CEO of a company doesn’t even understand business ownership. Business owners cannot be fired. They can be bought out. Shareholders are owners. C-level employees are almost universally also owners. Nobody can just “take away” ownership; it has to be bought, and an owner of property is the person who gets to decide whether to sell it or not. What an idiot.
Watch subs elect actual Nazis, trolls, incels and transphobes to be moderators for the lols and then the site ends up being a cesspool.
So you’re saying it isn’t yet?
He referred to the mods as landed gentry, which is such a gross and lazy way to try to get people on his side. It has a major flaw too: mods are unpaid, the whole idea behind gentry is that they make money from owning their land.

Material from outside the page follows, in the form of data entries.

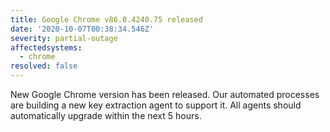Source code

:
 ```yaml
---
title: Google Chrome v86.0.4240.75 released
date: '2020-10-07T00:38:34.546Z'
severity: partial-outage
affectedsystems:
  - chrome
resolved: false
---
```

New Google Chrome version has been released. Our automated processes are building a new key extraction agent to support it. All agents should automatically upgrade within the next 5 hours.

<!--- language code: en -->
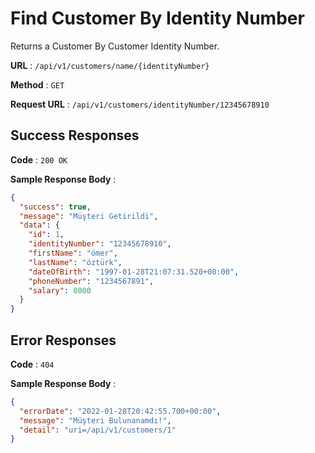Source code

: # Find Customer By Identity Number

Returns a Customer By Customer Identity Number.

**URL** : `/api/v1/customers/name/{identityNumber}`

**Method** : `GET`

**Request URL** : `/api/v1/customers/identityNumber/12345678910`

## Success Responses

**Code** : `200 OK`

**Sample Response Body** :

```json
{
  "success": true,
  "message": "Müşteri Getirildi",
  "data": {
    "id": 1,
    "identityNumber": "12345678910",
    "firstName": "ömer",
    "lastName": "öztürk",
    "dateOfBirth": "1997-01-28T21:07:31.520+00:00",
    "phoneNumber": "1234567891",
    "salary": 8000
  }
}
```

## Error Responses

**Code** : `404`

**Sample Response Body** :

```json
{
  "errorDate": "2022-01-28T20:42:55.700+00:00",
  "message": "Müşteri Bulunanamdı!",
  "detail": "uri=/api/v1/customers/1"
}
```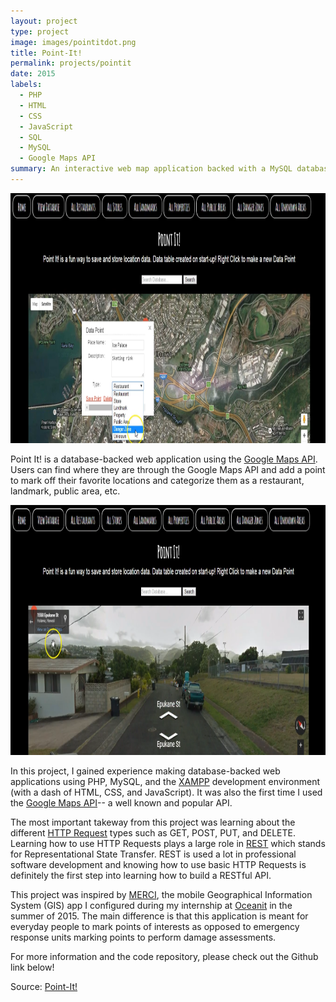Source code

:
 ```yaml
---
layout: project
type: project
image: images/pointitdot.png
title: Point-It!
permalink: projects/pointit
date: 2015
labels:
  - PHP
  - HTML
  - CSS
  - JavaScript
  - SQL
  - MySQL
  - Google Maps API
summary: An interactive web map application backed with a MySQL database and the Google Maps API.
---
```

<img src="/images/Screenshot1.PNG" width="800" height="400" class="ui huge floated rounded image">

Point It! is a database-backed web application using the [Google Maps API](https://developers.google.com/maps/). Users can find where they are through the Google Maps API and add a point to mark off their favorite locations and categorize them as a restaurant, landmark, public area, etc. 

<img src="/images/Screenshot2.PNG" width="800" height="400" class="ui huge floated rounded image">

In this project, I gained experience making database-backed web applications using PHP, MySQL, and the [XAMPP](https://www.apachefriends.org/index.html) development environment (with a dash of HTML, CSS, and JavaScript). 
It was also the first time I used the [Google Maps API](https://developers.google.com/maps/)-- a well known and popular API. 

The most important takeway from this project was learning about the different [HTTP Request](https://github.com/rmccue/Requests) types such as GET, POST, PUT, and DELETE. Learning how to use HTTP Requests plays a large role in [REST](http://www.restapitutorial.com/) which stands for Representational State Transfer. REST is used a lot in professional software development and knowing how to use basic HTTP Requests is definitely the first step into learning how to build a RESTful API.

This project was inspired by [MERCI](http://www.oceanit.com/products/merci), the mobile Geographical Information System (GIS) app I configured during my internship at [Oceanit](http://www.oceanit.com/) in the summer of 2015. 
The main difference is that this application is meant for everyday people to mark points of interests as opposed to emergency response units marking points to perform damage assessments.

For more information and the code repository, please check out the Github link below! 
 
Source: <a href="https://github.com/chrisnguyenhi/Point-It"><i class="large github icon"></i>Point-It!</a>
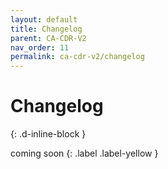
 ```yaml
---
layout: default
title: Changelog
parent: CA-CDR-V2
nav_order: 11
permalink: ca-cdr-v2/changelog
---
```


# Changelog
{: .d-inline-block }

coming soon
{: .label .label-yellow }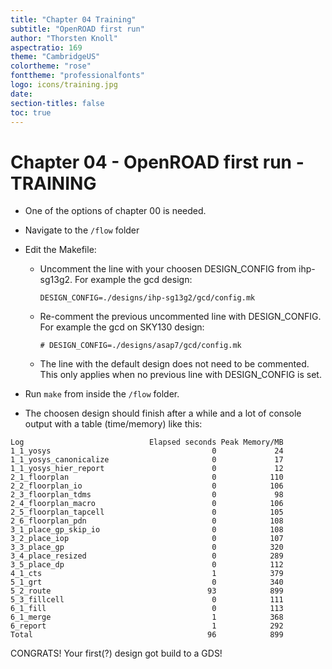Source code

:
 ```yaml
---
title: "Chapter 04 Training"
subtitle: "OpenROAD first run"
author: "Thorsten Knoll"
aspectratio: 169
theme: "CambridgeUS"
colortheme: "rose"
fonttheme: "professionalfonts"
logo: icons/training.jpg
date:
section-titles: false
toc: true
---
```


# Chapter 04 - OpenROAD first run - TRAINING
* One of the options of chapter 00 is needed.
* Navigate to the ```/flow``` folder
* Edit the Makefile:
    * Uncomment the line with your choosen DESIGN_CONFIG from ihp-sg13g2.
    For example the gcd design:
        ```
        DESIGN_CONFIG=./designs/ihp-sg13g2/gcd/config.mk
        ```
    * Re-comment the previous uncommented line with DESIGN_CONFIG.
    For example the gcd on SKY130 design:
        ```
        # DESIGN_CONFIG=./designs/asap7/gcd/config.mk
        ```
    * The line with the default design does not need to be commented. This only applies when no previous line with DESIGN_CONFIG is set.

* Run ```make``` from inside the ```/flow``` folder.
* The choosen design should finish after a while and a lot of console output with a table (time/memory) like this:
```
Log                            Elapsed seconds Peak Memory/MB
1_1_yosys                                    0             24
1_1_yosys_canonicalize                       0             17
1_1_yosys_hier_report                        0             12
2_1_floorplan                                0            110
2_2_floorplan_io                             0            106
2_3_floorplan_tdms                           0             98
2_4_floorplan_macro                          0            106
2_5_floorplan_tapcell                        0            105
2_6_floorplan_pdn                            0            108
3_1_place_gp_skip_io                         0            108
3_2_place_iop                                0            107
3_3_place_gp                                 0            320
3_4_place_resized                            0            289
3_5_place_dp                                 0            112
4_1_cts                                      1            379
5_1_grt                                      0            340
5_2_route                                   93            899
5_3_fillcell                                 0            111
6_1_fill                                     0            113
6_1_merge                                    1            368
6_report                                     1            292
Total                                       96            899
```

CONGRATS! Your first(?) design got build to a GDS!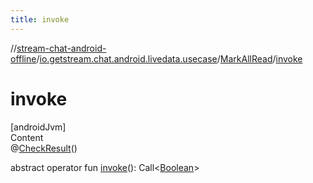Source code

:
 ```yaml
---
title: invoke
---
```

//[stream-chat-android-offline](../../../index.md)/[io.getstream.chat.android.livedata.usecase](../index.md)/[MarkAllRead](index.md)/[invoke](invoke.md)



# invoke  
[androidJvm]  
Content  
@[CheckResult](https://developer.android.com/reference/kotlin/androidx/annotation/CheckResult.html)()  
  
abstract operator fun [invoke](invoke.md)(): Call&lt;[Boolean](https://kotlinlang.org/api/latest/jvm/stdlib/kotlin/-boolean/index.html)&gt;  



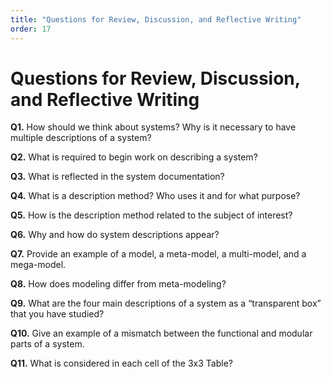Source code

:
 ```yaml
---
title: "Questions for Review, Discussion, and Reflective Writing"
order: 17
---
```


# Questions for Review, Discussion, and Reflective Writing

**Q1.** How should we think about systems? Why is it necessary to have multiple descriptions of a system?

**Q2.** What is required to begin work on describing a system?

**Q3.** What is reflected in the system documentation?

**Q4.** What is a description method? Who uses it and for what purpose?

**Q5.** How is the description method related to the subject of interest?

**Q6.** Why and how do system descriptions appear?

**Q7.** Provide an example of a model, a meta-model, a multi-model, and a mega-model.

**Q8.** How does modeling differ from meta-modeling?

**Q9.** What are the four main descriptions of a system as a “transparent box” that you have studied?

**Q10.** Give an example of a mismatch between the functional and modular parts of a system.

**Q11.** What is considered in each cell of the 3x3 Table?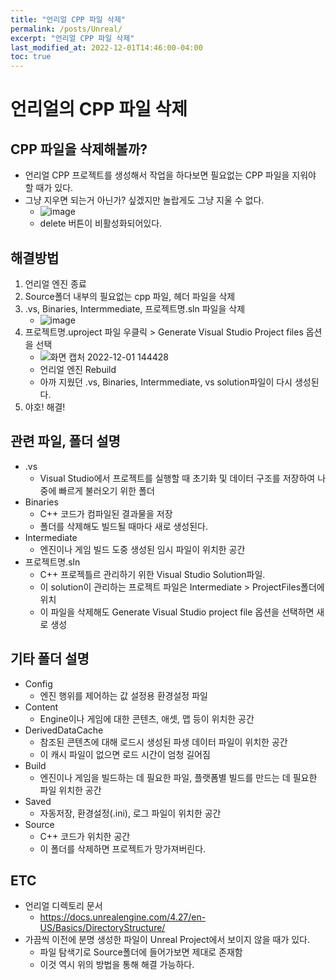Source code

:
 ```yaml
---
title: "언리얼 CPP 파일 삭제"
permalink: /posts/Unreal/
excerpt: "언리얼 CPP 파일 삭제"
last_modified_at: 2022-12-01T14:46:00-04:00
toc: true
---
```


# 언리얼의 CPP 파일 삭제
## CPP 파일을 삭제해볼까?
- 언리얼 CPP 프로젝트를 생성해서 작업을 하다보면 필요없는 CPP 파일을 지워야 할 때가 있다.
- 그냥 지우면 되는거 아닌가? 싶겠지만 놀랍게도 그냥 지울 수 없다.
    - ![image](https://user-images.githubusercontent.com/11372675/204975619-ccd1fd77-9c78-49b4-9bc0-f39c51c0536a.png)
    - delete 버튼이 비활성화되어있다.

## 해결방법 
1. 언리얼 엔진 종료
2. Source폴더 내부의 필요없는 cpp 파일, 헤더 파일을 삭제
3. .vs, Binaries, Intermmediate, 프로젝트명.sln 파일을 삭제
    - ![image](https://user-images.githubusercontent.com/11372675/204976099-25e51349-27e8-43a4-a999-10c0412045d3.png)
4. 프로젝트명.uproject 파일 우클릭 > Generate Visual Studio Project files 옵션을 선택
    - ![화면 캡처 2022-12-01 144428](https://user-images.githubusercontent.com/11372675/204976402-2b182e61-fdb8-4d04-8ff3-6a40e5af95c6.png)
    - 언리얼 엔진 Rebuild
    - 아까 지웠던 .vs, Binaries, Intermmediate, vs solution파일이 다시 생성된다.
5. 야호! 해결!

## 관련 파일, 폴더 설명
- .vs
    - Visual Studio에서 프로젝트를 실행할 때 초기화 및 데이터 구조를 저장하여 나중에 빠르게 불러오기 위한 폴더
- Binaries
    - C++ 코드가 컴파일된 결과물을 저장
    - 폴더를 삭제해도 빌드될 때마다 새로 생성된다.
- Intermediate
    -  엔진이나 게임 빌드 도중 생성된 임시 파일이 위치한 공간
- 프로젝트명.sln
    - C++ 프로젝틀르 관리하기 위한 Visual Studio Solution파일.
    - 이 solution이 관리하는 프로젝트 파일은 Intermediate > ProjectFiles폴더에 위치
    - 이 파일을 삭제해도 Generate Visual Studio project file 옵션을 선택하면 새로 생성

## 기타 폴더 설명
- Config
    - 엔진 행위를 제어하는 값 설정용 환경설정 파일
- Content
    - Engine이나 게임에 대한 콘텐츠, 애셋, 맵 등이 위치한 공간
- DerivedDataCache
    - 참조된 콘텐츠에 대해 로드시 생성된 파생 데이터 파일이 위치한 공간
    - 이 캐시 파일이 없으면 로드 시간이 엄청 길어짐
- Build
    - 엔진이나 게임을 빌드하는 데 필요한 파일, 플랫폼별 빌드를 만드는 데 필요한 파일 위치한 공간
- Saved 
    - 자동저장, 환경설정(.ini), 로그 파일이 위치한 공간
- Source
    - C++ 코드가 위치한 공간
    - 이 폴더를 삭제하면 프로젝트가 망가져버린다.

## ETC
- 언리얼 디렉토리 문서
    - https://docs.unrealengine.com/4.27/en-US/Basics/DirectoryStructure/
- 가끔씩 이전에 분명 생성한 파일이 Unreal Project에서 보이지 않을 때가 있다.
    - 파일 탐색기로 Source폴더에 들어가보면 제대로 존재함
    - 이것 역시 위의 방법을 통해 해결 가능하다.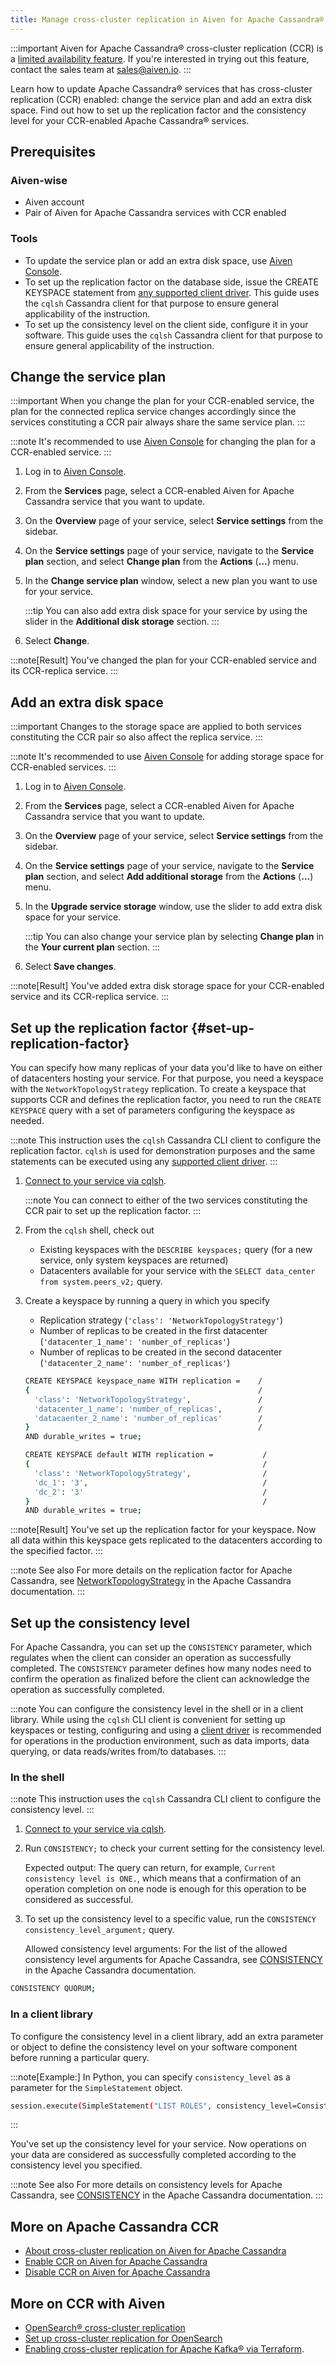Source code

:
 ```yaml
---
title: Manage cross-cluster replication in Aiven for Apache Cassandra®
---
```


:::important
Aiven for Apache Cassandra® cross-cluster replication (CCR) is a
[limited availability feature](/docs/platform/concepts/beta_services). If you\'re interested in trying out this feature, contact
the sales team at [sales@aiven.io](mailto:sales@aiven.io).
:::

Learn how to update Apache Cassandra® services that has cross-cluster
replication (CCR) enabled: change the service plan and add an extra disk
space. Find out how to set up the replication factor and the consistency
level for your CCR-enabled Apache Cassandra® services.

## Prerequisites

### Aiven-wise

-   Aiven account
-   Pair of Aiven for Apache Cassandra services with CCR enabled

### Tools

-   To update the service plan or add an extra disk space, use [Aiven
    Console](https://console.aiven.io/).
-   To set up the replication factor on the database side, issue the
    CREATE KEYSPACE statement from [any supported client
    driver](https://cassandra.apache.org/doc/latest/cassandra/getting_started/drivers.html).
    This guide uses the `cqlsh` Cassandra client for that purpose to
    ensure general applicability of the instruction.
-   To set up the consistency level on the client side, configure it in
    your software. This guide uses the `cqlsh` Cassandra client for that
    purpose to ensure general applicability of the instruction.

## Change the service plan

:::important
When you change the plan for your CCR-enabled service, the plan for the
connected replica service changes accordingly since the services
constituting a CCR pair always share the same service plan.
:::

:::note
It\'s recommended to use [Aiven Console](https://console.aiven.io/) for
changing the plan for a CCR-enabled service.
:::

1.  Log in to [Aiven Console](https://console.aiven.io/).

2.  From the **Services** page, select a CCR-enabled Aiven for Apache
    Cassandra service that you want to update.

3.  On the **Overview** page of your service, select **Service
    settings** from the sidebar.

4.  On the **Service settings** page of your service, navigate to the
    **Service plan** section, and select **Change plan** from the
    **Actions** (**\...**) menu.

5.  In the **Change service plan** window, select a new plan you want to
    use for your service.

    :::tip
    You can also add extra disk space for your service by using the
    slider in the **Additional disk storage** section.
    :::

6.  Select **Change**.

:::note[Result]
You\'ve changed the plan for your CCR-enabled service and its
CCR-replica service.
:::

## Add an extra disk space

:::important
Changes to the storage space are applied to both services constituting
the CCR pair so also affect the replica service.
:::

:::note
It\'s recommended to use [Aiven Console](https://console.aiven.io/) for
adding storage space for CCR-enabled services.
:::

1.  Log in to [Aiven Console](https://console.aiven.io/).

2.  From the **Services** page, select a CCR-enabled Aiven for Apache
    Cassandra service that you want to update.

3.  On the **Overview** page of your service, select **Service
    settings** from the sidebar.

4.  On the **Service settings** page of your service, navigate to the
    **Service plan** section, and select **Add additional storage** from
    the **Actions** (**\...**) menu.

5.  In the **Upgrade service storage** window, use the slider to add
    extra disk space for your service.

    :::tip
    You can also change your service plan by selecting **Change plan**
    in the **Your current plan** section.
    :::

6.  Select **Save changes**.

:::note[Result]
You\'ve added extra disk storage space for your CCR-enabled service and
its CCR-replica service.
:::

## Set up the replication factor {#set-up-replication-factor}

You can specify how many replicas of your data you\'d like to have on
either of datacenters hosting your service. For that purpose, you need a
keyspace with the `NetworkTopologyStrategy` replication. To create a
keyspace that supports CCR and defines the replication factor, you need
to run the `CREATE KEYSPACE` query with a set of parameters configuring
the keyspace as needed.

:::note
This instruction uses the `cqlsh` Cassandra CLI client to configure the
replication factor. `cqlsh` is used for demonstration purposes and the
same statements can be executed using any [supported client
driver](https://cassandra.apache.org/doc/latest/cassandra/getting_started/drivers.html).
:::

1.  [Connect to your service via cqlsh](/docs/products/cassandra/howto/connect-cqlsh-cli).

    :::note
    You can connect to either of the two services constituting the CCR
    pair to set up the replication factor.
    :::

2.  From the `cqlsh` shell, check out

    -   Existing keyspaces with the `DESCRIBE keyspaces;` query (for a
        new service, only system keyspaces are returned)
    -   Datacenters available for your service with the
        `SELECT data_center from system.peers_v2;` query.

3.  Create a keyspace by running a query in which you specify

    -   Replication strategy (`'class': 'NetworkTopologyStrategy'`)
    -   Number of replicas to be created in the first datacenter
        (`'datacenter_1_name': 'number_of_replicas'`)
    -   Number of replicas to be created in the second datacenter
        (`'datacenter_2_name': 'number_of_replicas'`)

    ``` bash
    CREATE KEYSPACE keyspace_name WITH replication =    /
    {                                                   /
      'class': 'NetworkTopologyStrategy',               /
      'datacenter_1_name': 'number_of_replicas',        /
      'datacaenter_2_name': 'number_of_replicas'        /
    }                                                   /
    AND durable_writes = true;
    ```

    ```bash title="Example"
    CREATE KEYSPACE default WITH replication =           /
    {                                                    /
      'class': 'NetworkTopologyStrategy',                /
      'dc_1': '3',                                       /
      'dc_2': '3'                                        /
    }                                                    /
    AND durable_writes = true;
    ```

:::note[Result]
You\'ve set up the replication factor for your keyspace. Now all data
within this keyspace gets replicated to the datacenters according to the
specified factor.
:::

:::note See also
For more details on the replication factor for Apache Cassandra, see
[NetworkTopologyStrategy](https://cassandra.apache.org/doc/4.1/cassandra/cql/ddl.html#networktopologystrategy)
in the Apache Cassandra documentation.
:::

## Set up the consistency level

For Apache Cassandra, you can set up the `CONSISTENCY` parameter, which
regulates when the client can consider an operation as successfully
completed. The `CONSISTENCY` parameter defines how many nodes need to
confirm the operation as finalized before the client can acknowledge the
operation as successfully completed.

:::note
You can configure the consistency level in the shell or in a client
library. While using the `cqlsh` CLI client is convenient for setting up
keyspaces or testing, configuring and using a [client
driver](https://cassandra.apache.org/doc/latest/cassandra/getting_started/drivers.html)
is recommended for operations in the production environment, such as
data imports, data querying, or data reads/writes from/to databases.
:::

### In the shell

:::note
This instruction uses the `cqlsh` Cassandra CLI client to configure the
consistency level.
:::

1.  [Connect to your service via cqlsh](/docs/products/cassandra/howto/connect-cqlsh-cli).

2.  Run `CONSISTENCY;` to check your current setting for the consistency
    level.

    Expected output: The query can return, for example,
    `Current consistency level is ONE.`, which means that a confirmation
    of an operation completion on one node is enough for this operation
    to be considered as successful.

3.  To set up the consistency level to a specific value, run the
    `CONSISTENCY consistency_level_argument;` query.

    Allowed consistency level arguments: For the list of the allowed
    consistency level arguments for Apache Cassandra, see
    [CONSISTENCY](https://cassandra.apache.org/doc/4.1/cassandra/tools/cqlsh.html#consistency)
    in the Apache Cassandra documentation.

```bash title="Example"
CONSISTENCY QUORUM;
```

### In a client library

To configure the consistency level in a client library, add an extra
parameter or object to define the consistency level on your software
component before running a particular query.

:::note[Example:]
In Python, you can specify `consistency_level` as a parameter for the
`SimpleStatement` object.

``` bash
session.execute(SimpleStatement("LIST ROLES", consistency_level=ConsistencyLevel.ALL))
```
:::

You\'ve set up the consistency level for your service. Now operations on
your data are considered as successfully completed according to the
consistency level you specified.

:::note See also
For more details on consistency levels for Apache Cassandra, see
[CONSISTENCY](https://cassandra.apache.org/doc/4.1/cassandra/tools/cqlsh.html#consistency)
in the Apache Cassandra documentation.
:::

## More on Apache Cassandra CCR

-   [About cross-cluster replication on Aiven for Apache Cassandra](/docs/products/cassandra/concepts/cross-cluster-replication)
-   [Enable CCR on Aiven for Apache Cassandra](/docs/products/cassandra/howto/enable-cross-cluster-replication)
-   [Disable CCR on Aiven for Apache Cassandra](/docs/products/cassandra/howto/disable-cross-cluster-replication)

## More on CCR with Aiven

-   [OpenSearch® cross-cluster replication](/docs/products/opensearch/concepts/cross-cluster-replication-opensearch)
-   [Set up cross-cluster replication for OpenSearch](/docs/products/opensearch/howto/setup-cross-cluster-replication-opensearch)
-   [Enabling cross-cluster replication for Apache Kafka® via
    Terraform](https://aiven.io/developer/kafka-mirrormaker-crosscluster).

Let me help you out spez, you piece of shit, if you want to criticize the millions of dollars of unpaid work that mods do for their communities try comparing them to an HOA committee, that at least has a kernel of truth.
It’s even more hilarious when the label is much more accurately applied to capital owners such as himself; they are the ones actually making money off of other people’s labour via their ownership (of a company rather than land).
While undeniably shitty, how amazing would it be if after instituting popular voting on mods more subreddits voted to go private? Not likely but it is tempting
The correct response is scorched earth, time to delete the protesting subreddits. the CEO has zero respect for those folks who built those community’s, might as well help remove the actual value of reddit.
Deleting the subreddits would be an easily reversible action for admins. Users will need to edit over comments to actually make a change that wouldn’t easily be reverted. Idk, maybe it could be. It would have to be a lot more users too.
I’m positive they made a backup before announcing the change. We would have to edit the comments to something not easily detected like random words.